### WHAT YOU SHOULD DO
Pictures stay out; everything else in the records gets transcribed exactly.

______

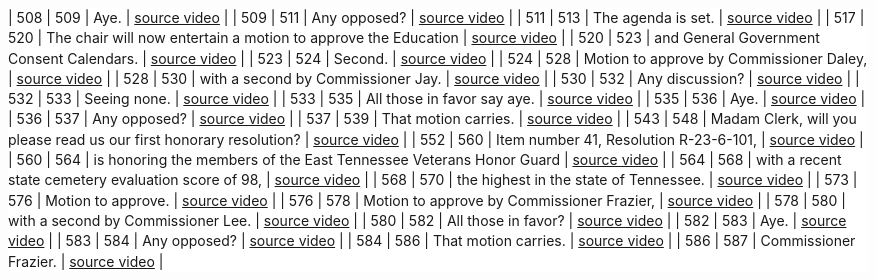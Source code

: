 |  508    |  509    | Aye.                                                                                                       | [source video](https://archive.org/details/co-com-r-267-230626?start=508.0)              |
|  509    |  511    | Any opposed?                                                                                               | [source video](https://archive.org/details/co-com-r-267-230626?start=509.0)              |
|  511    |  513    | The agenda is set.                                                                                         | [source video](https://archive.org/details/co-com-r-267-230626?start=511.0)              |
|  517    |  520    | The chair will now entertain a motion to approve the Education                                             | [source video](https://archive.org/details/co-com-r-267-230626?start=517.0)              |
|  520    |  523    | and General Government Consent Calendars.                                                                  | [source video](https://archive.org/details/co-com-r-267-230626?start=520.0)              |
|  523    |  524    | Second.                                                                                                    | [source video](https://archive.org/details/co-com-r-267-230626?start=523.0)              |
|  524    |  528    | Motion to approve by Commissioner Daley,                                                                   | [source video](https://archive.org/details/co-com-r-267-230626?start=524.0)              |
|  528    |  530    | with a second by Commissioner Jay.                                                                         | [source video](https://archive.org/details/co-com-r-267-230626?start=528.0)              |
|  530    |  532    | Any discussion?                                                                                            | [source video](https://archive.org/details/co-com-r-267-230626?start=530.0)              |
|  532    |  533    | Seeing none.                                                                                               | [source video](https://archive.org/details/co-com-r-267-230626?start=532.0)              |
|  533    |  535    | All those in favor say aye.                                                                                | [source video](https://archive.org/details/co-com-r-267-230626?start=533.0)              |
|  535    |  536    | Aye.                                                                                                       | [source video](https://archive.org/details/co-com-r-267-230626?start=535.0)              |
|  536    |  537    | Any opposed?                                                                                               | [source video](https://archive.org/details/co-com-r-267-230626?start=536.0)              |
|  537    |  539    | That motion carries.                                                                                       | [source video](https://archive.org/details/co-com-r-267-230626?start=537.0)              |
|  543    |  548    | Madam Clerk, will you please read us our first honorary resolution?                                        | [source video](https://archive.org/details/co-com-r-267-230626?start=543.0)              |
|  552    |  560    | Item number 41, Resolution R-23-6-101,                                                                     | [source video](https://archive.org/details/co-com-r-267-230626?start=552.0)              |
|  560    |  564    | is honoring the members of the East Tennessee Veterans Honor Guard                                         | [source video](https://archive.org/details/co-com-r-267-230626?start=560.0)              |
|  564    |  568    | with a recent state cemetery evaluation score of 98,                                                       | [source video](https://archive.org/details/co-com-r-267-230626?start=564.0)              |
|  568    |  570    | the highest in the state of Tennessee.                                                                     | [source video](https://archive.org/details/co-com-r-267-230626?start=568.0)              |
|  573    |  576    | Motion to approve.                                                                                         | [source video](https://archive.org/details/co-com-r-267-230626?start=573.0)              |
|  576    |  578    | Motion to approve by Commissioner Frazier,                                                                 | [source video](https://archive.org/details/co-com-r-267-230626?start=576.0)              |
|  578    |  580    | with a second by Commissioner Lee.                                                                         | [source video](https://archive.org/details/co-com-r-267-230626?start=578.0)              |
|  580    |  582    | All those in favor?                                                                                        | [source video](https://archive.org/details/co-com-r-267-230626?start=580.0)              |
|  582    |  583    | Aye.                                                                                                       | [source video](https://archive.org/details/co-com-r-267-230626?start=582.0)              |
|  583    |  584    | Any opposed?                                                                                               | [source video](https://archive.org/details/co-com-r-267-230626?start=583.0)              |
|  584    |  586    | That motion carries.                                                                                       | [source video](https://archive.org/details/co-com-r-267-230626?start=584.0)              |
|  586    |  587    | Commissioner Frazier.                                                                                      | [source video](https://archive.org/details/co-com-r-267-230626?start=586.0)              |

______

### OUTPUT
Source code

: |  508    |  509    | Aye.                                                                                                       | [source video](https://archive.org/details/co-com-r-267-230626?start=508.0)              |
|  509    |  511    | Any opposed?                                                                                               | [source video](https://archive.org/details/co-com-r-267-230626?start=509.0)              |
|  511    |  513    | The agenda is set.                                                                                         | [source video](https://archive.org/details/co-com-r-267-230626?start=511.0)              |
|  517    |  520    | The chair will now entertain a motion to approve the Education                                             | [source video](https://archive.org/details/co-com-r-267-230626?start=517.0)              |
|  520    |  523    | and General Government Consent Calendars.                                                                  | [source video](https://archive.org/details/co-com-r-267-230626?start=520.0)              |
|  523    |  524    | Second.                                                                                                    | [source video](https://archive.org/details/co-com-r-267-230626?start=523.0)              |
|  524    |  528    | Motion to approve by Commissioner Daley,                                                                   | [source video](https://archive.org/details/co-com-r-267-230626?start=524.0)              |
|  528    |  530    | with a second by Commissioner Jay.                                                                         | [source video](https://archive.org/details/co-com-r-267-230626?start=528.0)              |
|  530    |  532    | Any discussion?                                                                                            | [source video](https://archive.org/details/co-com-r-267-230626?start=530.0)              |
|  532    |  533    | Seeing none.                                                                                               | [source video](https://archive.org/details/co-com-r-267-230626?start=532.0)              |
|  533    |  535    | All those in favor say aye.                                                                                | [source video](https://archive.org/details/co-com-r-267-230626?start=533.0)              |
|  535    |  536    | Aye.                                                                                                       | [source video](https://archive.org/details/co-com-r-267-230626?start=535.0)              |
|  536    |  537    | Any opposed?                                                                                               | [source video](https://archive.org/details/co-com-r-267-230626?start=536.0)              |
|  537    |  539    | That motion carries.                                                                                       | [source video](https://archive.org/details/co-com-r-267-230626?start=537.0)              |
|  543    |  548    | Madam Clerk, will you please read us our first honorary resolution?                                        | [source video](https://archive.org/details/co-com-r-267-230626?start=543.0)              |
|  552    |  560    | Item number 41, Resolution R-23-6-101,                                                                     | [source video](https://archive.org/details/co-com-r-267-230626?start=552.0)              |
|  560    |  564    | is honoring the members of the East Tennessee Veterans Honor Guard                                         | [source video](https://archive.org/details/co-com-r-267-230626?start=560.0)              |
|  564    |  568    | with a recent state cemetery evaluation score of 98,                                                       | [source video](https://archive.org/details/co-com-r-267-230626?start=564.0)              |
|  568    |  570    | the highest in the state of Tennessee.                                                                     | [source video](https://archive.org/details/co-com-r-267-230626?start=568.0)              |
|  573    |  576    | Motion to approve.                                                                                         | [source video](https://archive.org/details/co-com-r-267-230626?start=573.0)              |
|  576    |  578    | Motion to approve by Commissioner Frazier,                                                                 | [source video](https://archive.org/details/co-com-r-267-230626?start=576.0)              |
|  578    |  580    | with a second by Commissioner Lee.                                                                         | [source video](https://archive.org/details/co-com-r-267-230626?start=578.0)              |
|  580    |  582    | All those in favor?                                                                                        | [source video](https://archive.org/details/co-com-r-267-230626?start=580.0)              |
|  582    |  583    | Aye.                                                                                                       | [source video](https://archive.org/details/co-com-r-267-230626?start=582.0)              |
|  583    |  584    | Any opposed?                                                                                               | [source video](https://archive.org/details/co-com-r-267-230626?start=583.0)              |
|  584    |  586    | That motion carries.                                                                                       | [source video](https://archive.org/details/co-com-r-267-230626?start=584.0)              |
|  586    |  587    | Commissioner Frazier.                                                                                      | [source video](https://archive.org/details/co-com-r-267-230626?start=586.0)              |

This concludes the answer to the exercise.